Replication syncSource issue with bandwidth

Ben_Murrell · April 24, 2024, 7:49am

I have a replicaset with many nodes, 2 secondaries of which are in 1 region of the world, giving regional resilience.
The problem I have is that when both lag, they both start sync’ing from Primary, taking all the bandwidth on the pipe to that region. If one did the sync from Primary and the other sync’d from the other it would give the best solution. I don’t care if both are over the 30 seconds lag which causes a secondary to sync from another in-sync node.
The syncSource seems to depend on ping times and lag (and a few other unrelated things in my case), but not take bandwidth into account.
How can I configure this?

Peter_Hubbard · April 26, 2024, 7:34am

Assuming you are using self-managed installs, check the documentation here https://www.mongodb.com/docs/manual/tutorial/configure-replica-set-secondary-sync-target/

Ben_Murrell · May 8, 2024, 11:52am

Yes, we are using self-managed installs.

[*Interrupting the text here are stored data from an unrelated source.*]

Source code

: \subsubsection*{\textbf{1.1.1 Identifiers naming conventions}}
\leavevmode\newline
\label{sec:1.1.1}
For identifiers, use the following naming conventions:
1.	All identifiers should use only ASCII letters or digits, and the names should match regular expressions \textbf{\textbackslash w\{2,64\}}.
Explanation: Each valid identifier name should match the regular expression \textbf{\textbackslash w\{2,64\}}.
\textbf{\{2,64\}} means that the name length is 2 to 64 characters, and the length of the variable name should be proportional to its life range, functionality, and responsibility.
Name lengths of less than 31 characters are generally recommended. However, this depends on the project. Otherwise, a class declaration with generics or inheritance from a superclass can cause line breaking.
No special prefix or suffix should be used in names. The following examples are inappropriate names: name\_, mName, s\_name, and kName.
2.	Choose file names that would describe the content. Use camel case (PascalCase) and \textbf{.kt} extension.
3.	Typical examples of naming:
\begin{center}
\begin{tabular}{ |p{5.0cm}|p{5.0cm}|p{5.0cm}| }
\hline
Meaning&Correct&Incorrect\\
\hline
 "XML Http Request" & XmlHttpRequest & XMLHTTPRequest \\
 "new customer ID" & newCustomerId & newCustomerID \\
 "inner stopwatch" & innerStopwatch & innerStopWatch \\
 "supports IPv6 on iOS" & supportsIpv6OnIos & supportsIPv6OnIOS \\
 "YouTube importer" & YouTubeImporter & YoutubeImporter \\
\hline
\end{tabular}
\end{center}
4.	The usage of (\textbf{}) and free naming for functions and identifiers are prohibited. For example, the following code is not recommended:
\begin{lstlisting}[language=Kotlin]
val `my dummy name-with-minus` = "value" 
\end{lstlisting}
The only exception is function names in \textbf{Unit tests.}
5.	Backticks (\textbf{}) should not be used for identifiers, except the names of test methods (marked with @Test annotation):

How do we stop this happening?
Also, when 1 node in each of 2 remote regions are online (let’s call them A and B, with primary at C), 1 lags while the other doesn’t. When I shutdown B, A doesn’t lag. The question is, why is A throttled by B when it’s sync’ing from C ? We’ve proved it’s not network or disk performance as it only happens while B is online.

chris · May 30, 2024, 9:59pm

Hi @Ben_Murrell

Can you explain the actual topology of the cluster along with votes and priorities configured?

You could try adjusting the parameter maxSyncSourceLagSecs

setParameter:
  maxSyncSourceLagSecs: 120

ref: mongo/src/mongo/db/repl/README.md at r7.0.11 · mongodb/mongo · GitHub

Ben_Murrell · May 31, 2024, 6:58am

Hi Chris
The topology is currently 4 nodes (yes, I know it’s not odd at the moment).
2 nodes in UK, at different DCs, 1 with priority 100, 1 with priority 50.
1 node in US, with priority 0.
1 node in Asia, with priority 0.
I was trying to add extra nodes in US/Asia, but this causes problems when lagging, detailed above.
The US node lags daily, by many hours, but only if Asia is online. I can’t explain it.
Not sure how maxSyncSourceLagSecs will help.
We have writeConcern 1, and readConcern local.

chris · May 31, 2024, 10:33pm

Its the even number of voting members that are the issue.

It looks like the main deployment is UK. I’d expand this to 3 voting members.

This really does read as a networking type issue. Bandwidth, traffic shaping, one route prioritized over another. I can’t think of anything specific to MongoDB that would influence this.

I posted this parameter in response to the very first post with 2 secondaries in the remote region where they are resetting to sync from the Primary when the secondary sync source is lagging more than 30s, perhaps it could help that situation.